Tom: “You know that’s funny because I really wanted that bad, I wanted that since I was a teenager. I wanted to make it, but I don’t remember a moment when I thought: ‘I’ve reached that goal.’ I’ve just very much kind of enjoyed it as it came along and tried not to find moments that are supposed to be singular moments. It’s all a bunch of little ones. But the first time I heard one of our songs on the radio was a huge one for me. That was a really cool feeling and I knew it was going to come but I wasn’t ready for it. That first album came out and ‘Dream on’ was coming out of that radio and I’m in that car thinking ; ‘Oh my God, there are people all over this city that are hearing this song right this minute.’ That was a real peak.”
VR: “Since you are the “sanest one of all”, are you ever going to write a book about all of this?”

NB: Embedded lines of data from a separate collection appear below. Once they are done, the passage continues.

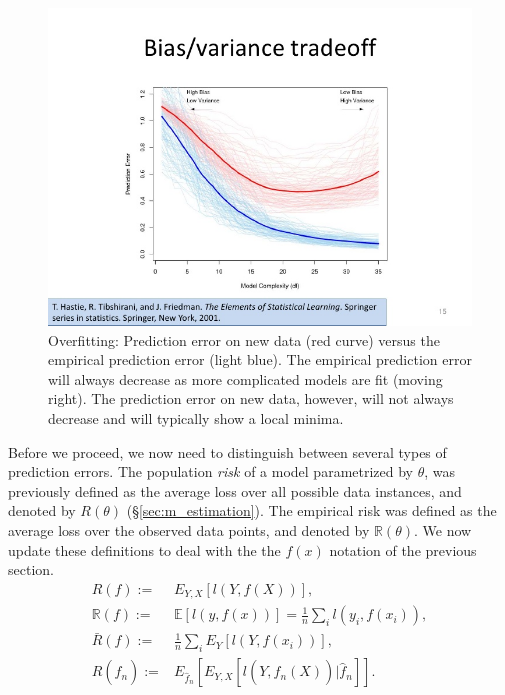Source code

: \documentclass[12pt,a4paper]{article}
\theoremstyle{plain}
\theoremstyle{definition}
\newcommand{\expectg}[2]{E_{#1}\left[ #2 \right]}
\newcommand{\expectn}[1]{\mathbb{E}[#1]}
\newcommand{\loss}{l}
\newcommand{\risk}{R}
\newcommand{\riskn}{\mathbb{R}}
\newcommand{\hyp}{f}
\newcommand{\test}{\risk(\hyp)}
\newcommand{\train}{\riskn(\hyp)}
\newcommand{\insample}{\bar{\risk}(\hyp)}
\newcommand{\EPE}{\risk(\hat{\hyp}_n)}
\begin{document}
\begin{figure}[h]
        \centering
        \includegraphics[width=1\textwidth]{art/support-vector-machine-15-728}
        \caption{Overfitting: 
        Prediction error on new data (red curve) versus the empirical prediction error (light blue).
        The empirical prediction error will always decrease as more complicated models are fit (moving right).
        The prediction error on new data, however, will not always decrease and will typically show a local minima.
        \label{fig:bias_variance}}
\end{figure}

Before we proceed, we now need to distinguish between several types of prediction errors.
The population \emph{risk} of a model parametrized by $\theta$, was previously defined as the average loss over all possible data instances, and denoted by $\risk(\theta)$ (\S \ref{sec:m_estimation}).
The empirical risk was defined as the average loss over the observed data points, and denoted by $\riskn(\theta)$.
We now update these definitions to deal with the the $\hyp(x)$ notation of the previous section.
\begin{align}
	\test :=& \expectg{Y,X}{\loss(Y,\hyp(X))}, \label{eq:test_error} \\
	\train :=& \expectn{\loss(y,\hyp(x))} = \frac{1}{n} \sum_i \loss(y_i,\hyp(x_i)),  \label{eq:training_error} \\
	\insample :=& \frac{1}{n} \sum_i \expectg{Y}{\loss(Y,\hyp(x_i))}, \label{eq:in_sample} \\
	\EPE :=& \expectg{\hat{\hyp}_n}{
		\expectg{Y,X}{\loss(Y,\hat{\hyp}_n(X))|\hat{\hyp}_n}
	}.\label{eq:epe}
\end{align}
\end{document}
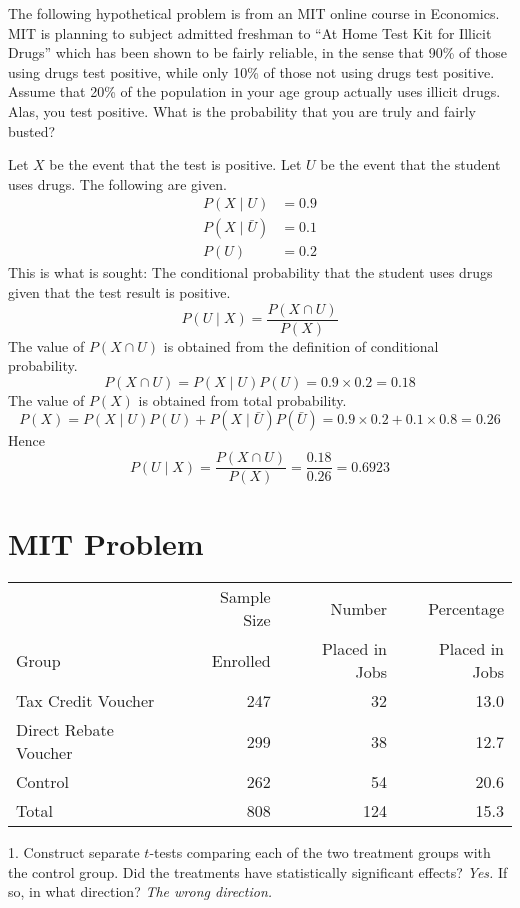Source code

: \documentclass[12pt]{article}
\begin{document}
\newpage

The following hypothetical problem is from an MIT online course in Economics.
MIT is planning to subject admitted freshman to
``At Home Test Kit for Illicit Drugs'' which has been shown to be fairly
reliable, in the sense that 90\% of those using drugs test positive,
while only 10\% of those not using drugs test positive.
Assume that 20\% of the population in your age group actually uses illicit drugs.
Alas, you test positive.
What is the probability that you are truly and fairly busted?

Let $X$ be the event that the test is positive.
Let $U$ be the event that the student uses drugs.
The following are given.
\begin{align*}
P(X\mid U)&=0.9\\
P(X\mid \bar U)&=0.1\\
P(U)&=0.2
\end{align*}
This is what is sought:
The conditional probability that the student
uses drugs given that the test result is positive.
\[
P(U\mid X)=\frac{P(X\cap U)}{P(X)}
\]
The value of $P(X\cap U)$ is obtained from the definition of
conditional probability.
\[
P(X\cap U)=P(X\mid U) P(U)=0.9\times0.2=0.18
\]
The value of $P(X)$ is obtained from total probability.
\[
P(X)=P(X\mid U)P(U)+P(X\mid\bar U)P(\bar U)
=0.9\times0.2+0.1\times0.8=0.26
\]
Hence
\[
P(U\mid X)=\frac{P(X\cap U)}{P(X)}=\frac{0.18}{0.26}=0.6923
\]

\newpage

\section*{MIT Problem}

\begin{center}
\begin{tabular}{lrrr}
\hline
& Sample Size & Number & Percentage\\
Group & Enrolled & Placed in Jobs & Placed in Jobs\\
\hline
Tax Credit Voucher & 247 & 32 & 13.0\\
Direct Rebate Voucher & 299 & 38 & 12.7\\
Control & 262 & 54 & 20.6\\
Total & 808 & 124 & 15.3\\
\hline
\end{tabular}
\end{center}

1. Construct separate $t$-tests comparing each of the two
treatment groups with the control group.
Did the treatments have statistically significant effects? {\it Yes.}
If so, in what direction? {\it The wrong direction.}
\end{document}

Tom: “You know, I’ve been scribbling stuff, I tend to accumulate stuff and I’m kind of A.D.D. and when I see something that requires a lot of organization, I just kind of veer off into something else [laughs] but I’ve been writing alot and keeping a personal journal about the band for the website for material that I wrote for “Walk This Way” that was used in a certain way but not exactly how I wrote it. But yeah, I’m going to be doing something like that someday but right now music is the thing for me. Whatever I accomplish and show about myself is going to be based on musical goals.”
VR: “If AEROSMITH never came to be, what career choice do you think you might have chosen?”
Tom: “I probably would have gone to college and studied drama. Because that’s what I had in mind.”
VR: “Did you want to be an actor?”
Tom: “Yeah.”
VR: “Does it bother you when people refer to AEROSMITH as ‘classic rock’?”
Tom: “Not really because I know that it’s inevitable. If that means people kind of lump us in with bands that have maybe one or two original members but still call themselves the original name, I don’t like that association. But you have the situation… I don’t know if it was brought on by the ‘Guitar Hero’ game but I remember being in this hotel in Alabama sitting out at the pool reading U.S.A. Today and the front page had a story: ‘Why Are Kids Listening To The Music Their Parents Listened To?’ and how it’s not supposed to be like this and it was about all these kids that were seeking out bands from the ‘60s and ‘70s and guitar music. So what happened was, Hip Hop got to the point where it wasn’t the new shocking thing for kids and people in their teens think a lot about differentiating themselves and identifying themselves and so you had a whole bunch of kids that didn’t just want to follow everybody else and be a hip hop fan and they started looking outside that box and what they found was hard rock and guitar music from the late ‘60s and ‘70s. I remember a few years ago, a big influential rock magazine pointing out: ‘Who do these guys think they are? They’re too old to presume to be the voice of a teenage generation’ and I’m like; ‘What the f*&k!’, this over- intellectualization of music… to me, I like music because it feels good. I don’t remember ever looking for music as a way of identifying my personality. I just like the sensual pleasure of music and I think that’s really the truth of everybody. So that’s why you can have a generation that listens to music their parents listen to because you can’t resist the fact that it feels good.”
The voice of a legend tells it best. And one of the greatest ‘Classic Rock’ bands of all time, will be here to rock Las Vegas like only AEROSMITH can when they continue their residency at The Park Theatre!